US Shutdown Still Days Away From Ending Even as Senate Deal Moves Ahead

The US government is still days away from reopening as the Senate winds its way through potentially time-consuming procedures and House members travel back to Washington to vote for the first time since Sept. 19.

The Senate plans to resume deliberations on a deal with centrist Democrats at 11 a.m. Monday but has not yet scheduled a vote for final passage. House Speaker Mike Johnson said he would give House lawmakers 36 hours’ notice to return to the Capitol once the Senate passes the bill.

President Donald Trump must sign the legislation into law after Congress passes it.

Flight disruptions and food aid delays are likely to persist until the shutdown officially ends. Still, Republicans on Monday took a victory lap, with Johnson telling reporters that the shutdown “nightmare,” now in its 41st day, is finally coming to an end.

Stocks rallied Monday morning on bets the shutdown will soon end, with the S&P 500 up more than 1% shortly after the market opened. A gauge of the “Magnificent Seven” megacaps climbed over 2%. Bonds fell.

The moderate senators’ deal failed to deliver the extension of the Affordable Care Act subsidies that Democrats staked their shutdown fight on, provoking a furious backlash within the party just days after many Democrats were celebrating last week’s election victories.

California Democratic Governor Gavin Newsom called the deal “pathetic” while Illinois Governor Jay Pritzker slammed Republican concessions in the agreement as an “empty promise.”

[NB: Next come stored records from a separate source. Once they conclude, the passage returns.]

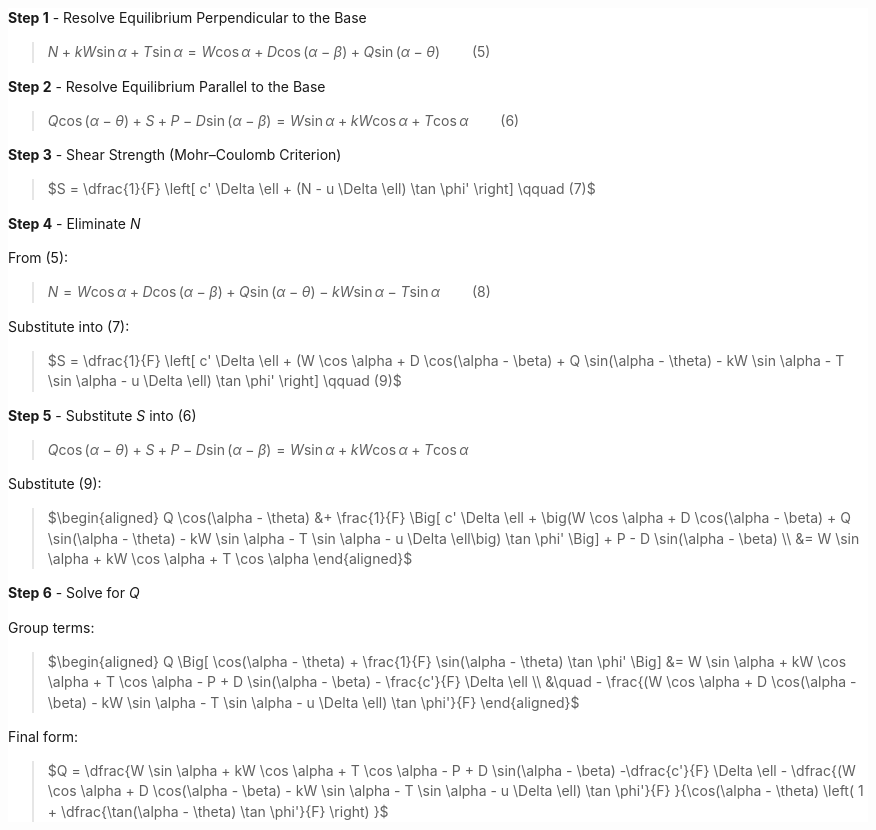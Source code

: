 **Step 1** - Resolve Equilibrium Perpendicular to the Base

>$N + kW \sin \alpha + T \sin \alpha = W \cos \alpha  + D \cos(\alpha - \beta )  + Q \sin(\alpha - \theta) \qquad (5)$

**Step 2** - Resolve Equilibrium Parallel to the Base

>$Q \cos(\alpha - \theta) + S  + P  - D \sin(\alpha - \beta) = W \sin \alpha + kW \cos \alpha + T \cos \alpha  \qquad (6)$

**Step 3** - Shear Strength (Mohr–Coulomb Criterion)

>$S = \dfrac{1}{F} \left[ c' \Delta \ell + (N - u \Delta \ell) \tan \phi' \right]  \qquad (7)$

**Step 4** - Eliminate $N$

From (5):

>$N = W \cos \alpha + D \cos(\alpha - \beta) + Q \sin(\alpha - \theta) - kW \sin \alpha - T \sin \alpha \qquad (8)$

Substitute into (7):

>$S = \dfrac{1}{F} \left[ c' \Delta \ell + (W \cos \alpha + D \cos(\alpha - \beta) + Q \sin(\alpha - \theta) - kW \sin \alpha - T \sin \alpha - u \Delta \ell) \tan \phi' \right]  \qquad (9)$

**Step 5** - Substitute $S$ into (6)

>$Q \cos(\alpha - \theta) + S + P - D \sin(\alpha - \beta) = W \sin \alpha + kW \cos \alpha + T \cos \alpha$

Substitute (9):

>$\begin{aligned}
Q \cos(\alpha - \theta) 
&+ \frac{1}{F} \Big[ c' \Delta \ell + \big(W \cos \alpha + D \cos(\alpha - \beta) + Q \sin(\alpha - \theta) - kW \sin \alpha - T \sin \alpha - u \Delta \ell\big) \tan \phi' \Big] + P - D \sin(\alpha - \beta) \\
&= W \sin \alpha + kW \cos \alpha + T \cos \alpha
\end{aligned}$

**Step 6** - Solve for $Q$  

Group terms:

>$\begin{aligned}
Q \Big[ \cos(\alpha - \theta) + \frac{1}{F} \sin(\alpha - \theta) \tan \phi' \Big]
&= W \sin \alpha + kW \cos \alpha + T \cos \alpha - P + D \sin(\alpha - \beta) - \frac{c'}{F} \Delta \ell \\
&\quad - \frac{(W \cos \alpha + D \cos(\alpha - \beta) - kW \sin \alpha - T \sin \alpha - u \Delta \ell) \tan \phi'}{F}
\end{aligned}$

Final form:

>$Q = \dfrac{W \sin \alpha + kW \cos \alpha + T \cos \alpha - P + D \sin(\alpha - \beta) -\dfrac{c'}{F} \Delta \ell - \dfrac{(W \cos \alpha + D \cos(\alpha - \beta) - kW \sin \alpha - T \sin \alpha - u \Delta \ell) \tan \phi'}{F}
}{\cos(\alpha - \theta) \left( 1 + \dfrac{\tan(\alpha - \theta) \tan \phi'}{F} \right)
}$
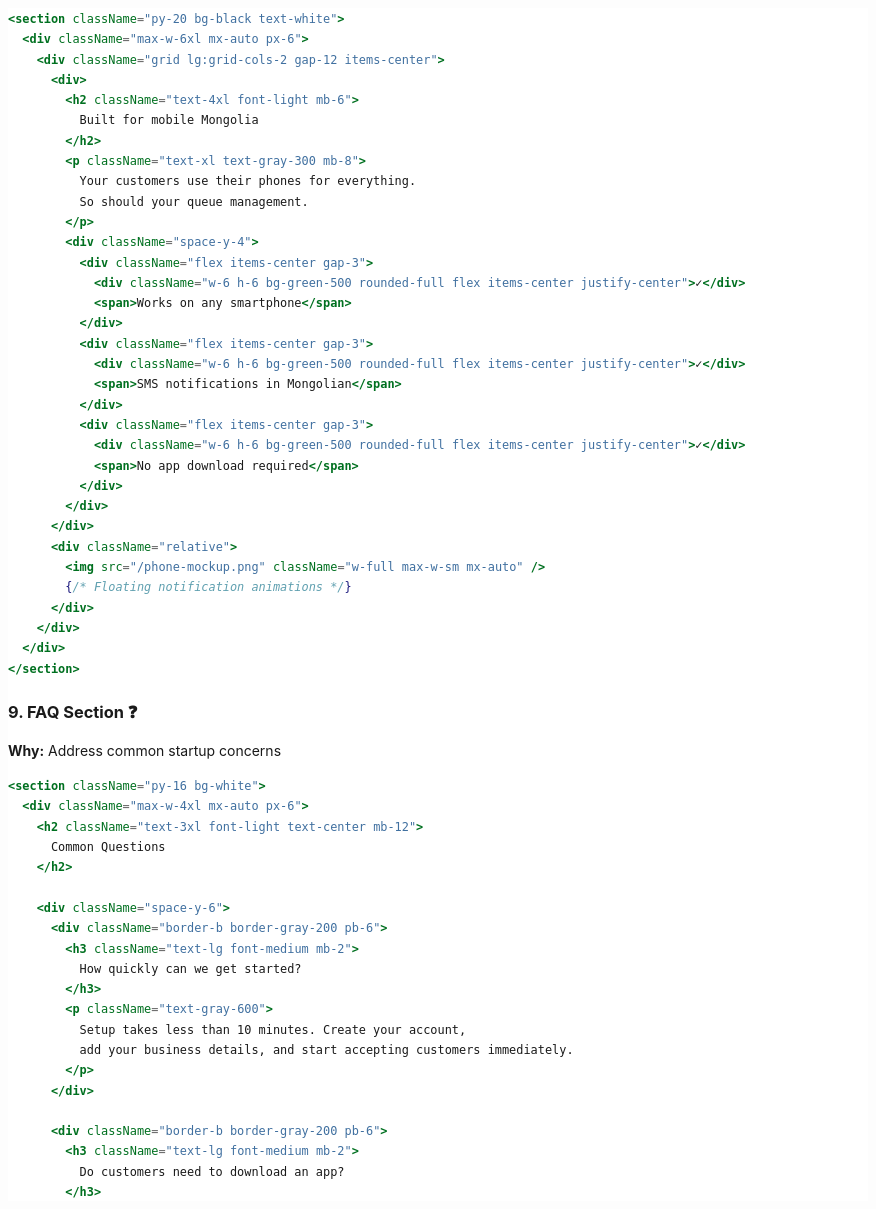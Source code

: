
 ```jsx
<section className="py-20 bg-black text-white">
  <div className="max-w-6xl mx-auto px-6">
    <div className="grid lg:grid-cols-2 gap-12 items-center">
      <div>
        <h2 className="text-4xl font-light mb-6">
          Built for mobile Mongolia
        </h2>
        <p className="text-xl text-gray-300 mb-8">
          Your customers use their phones for everything. 
          So should your queue management.
        </p>
        <div className="space-y-4">
          <div className="flex items-center gap-3">
            <div className="w-6 h-6 bg-green-500 rounded-full flex items-center justify-center">✓</div>
            <span>Works on any smartphone</span>
          </div>
          <div className="flex items-center gap-3">
            <div className="w-6 h-6 bg-green-500 rounded-full flex items-center justify-center">✓</div>
            <span>SMS notifications in Mongolian</span>
          </div>
          <div className="flex items-center gap-3">
            <div className="w-6 h-6 bg-green-500 rounded-full flex items-center justify-center">✓</div>
            <span>No app download required</span>
          </div>
        </div>
      </div>
      <div className="relative">
        <img src="/phone-mockup.png" className="w-full max-w-sm mx-auto" />
        {/* Floating notification animations */}
      </div>
    </div>
  </div>
</section>
```

### 9. **FAQ Section** ❓
**Why:** Address common startup concerns

```jsx
<section className="py-16 bg-white">
  <div className="max-w-4xl mx-auto px-6">
    <h2 className="text-3xl font-light text-center mb-12">
      Common Questions
    </h2>
    
    <div className="space-y-6">
      <div className="border-b border-gray-200 pb-6">
        <h3 className="text-lg font-medium mb-2">
          How quickly can we get started?
        </h3>
        <p className="text-gray-600">
          Setup takes less than 10 minutes. Create your account, 
          add your business details, and start accepting customers immediately.
        </p>
      </div>
      
      <div className="border-b border-gray-200 pb-6">
        <h3 className="text-lg font-medium mb-2">
          Do customers need to download an app?
        </h3>
```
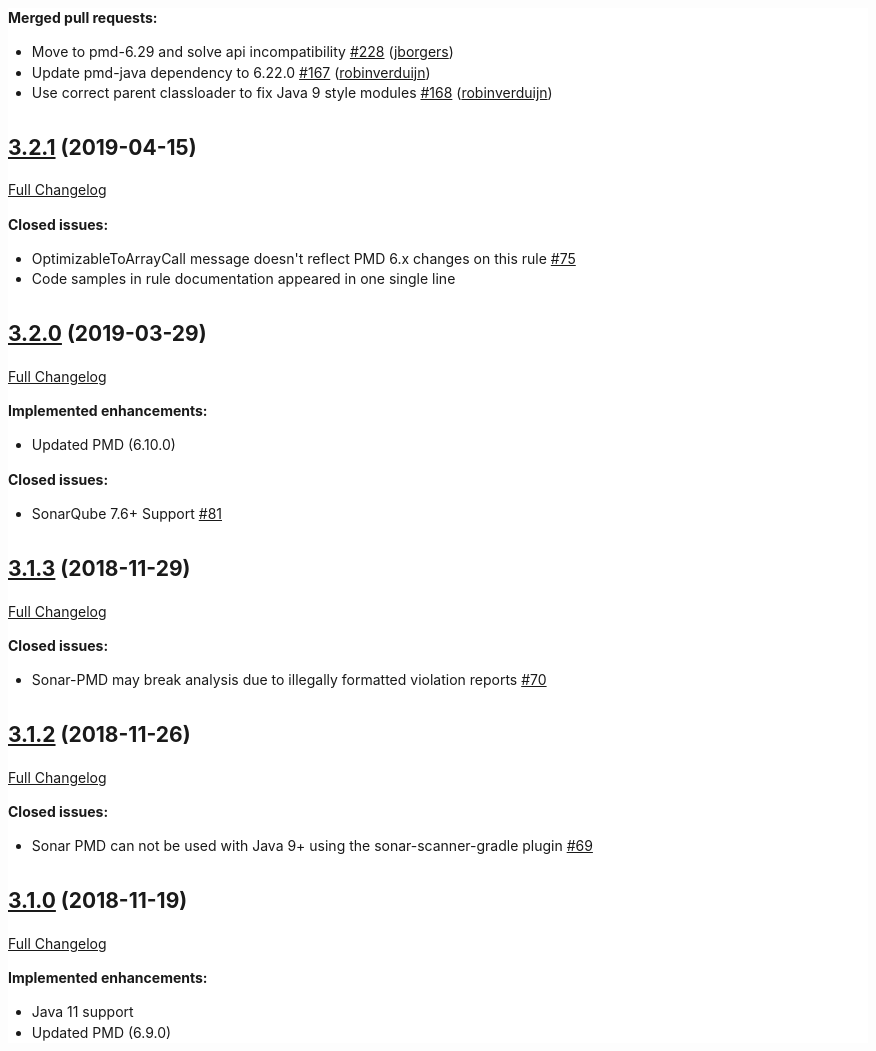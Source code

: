 **Merged pull requests:**
- Move to pmd-6.29 and solve api incompatibility [\#228](https://github.com/jensgerdes/sonar-pmd/pull/228) ([jborgers](https://github.com/jborgers))
- Update pmd-java dependency to 6.22.0 [\#167](https://github.com/jensgerdes/sonar-pmd/pull/167) ([robinverduijn](https://github.com/robinverduijn))
- Use correct parent classloader to fix Java 9 style modules [\#168](https://github.com/jensgerdes/sonar-pmd/pull/168) ([robinverduijn](https://github.com/robinverduijn))

## [3.2.1](https://github.com/jensgerdes/sonar-pmd/tree/3.2.1) (2019-04-15)
[Full Changelog](https://github.com/jensgerdes/sonar-pmd/compare/3.2.0...3.2.1)

**Closed issues:**
- OptimizableToArrayCall message doesn't reflect PMD 6.x changes on this rule [\#75](https://github.com/jensgerdes/sonar-pmd/issues/75) 
- Code samples in rule documentation appeared in one single line

## [3.2.0](https://github.com/jensgerdes/sonar-pmd/tree/3.2.0) (2019-03-29)
[Full Changelog](https://github.com/jensgerdes/sonar-pmd/compare/3.1.3...3.2.0)

**Implemented enhancements:**
- Updated PMD (6.10.0)

**Closed issues:**
- SonarQube 7.6+ Support [\#81](https://github.com/jensgerdes/sonar-pmd/issues/81) 


## [3.1.3](https://github.com/jensgerdes/sonar-pmd/tree/3.1.3) (2018-11-29)
[Full Changelog](https://github.com/jensgerdes/sonar-pmd/compare/3.1.2...3.1.3)

**Closed issues:**
- Sonar-PMD may break analysis due to illegally formatted violation reports [\#70](https://github.com/jensgerdes/sonar-pmd/issues/70) 


## [3.1.2](https://github.com/jensgerdes/sonar-pmd/tree/3.1.2) (2018-11-26)
[Full Changelog](https://github.com/jensgerdes/sonar-pmd/compare/3.1.0...3.1.2)

**Closed issues:**
- Sonar PMD can not be used with Java 9+ using the sonar-scanner-gradle plugin [\#69](https://github.com/jensgerdes/sonar-pmd/issues/69) 


## [3.1.0](https://github.com/jensgerdes/sonar-pmd/tree/3.1.0) (2018-11-19)
[Full Changelog](https://github.com/jensgerdes/sonar-pmd/compare/3.0.1...3.1.0)

**Implemented enhancements:**
- Java 11 support
- Updated PMD (6.9.0)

The Senate took a major step toward reopening the federal government Sunday evening as it voted 60-40 on a procedural measure to advance a temporary funding bill.

Under the agreement, Congress would pass full-year funding for the departments of Agriculture, Veterans Affairs and Congress itself, while funding other agencies through Jan. 30. The bill would provide pay for furloughed government workers, resume withheld federal payments to states and localities and recall agency employees who were laid off during the shutdown.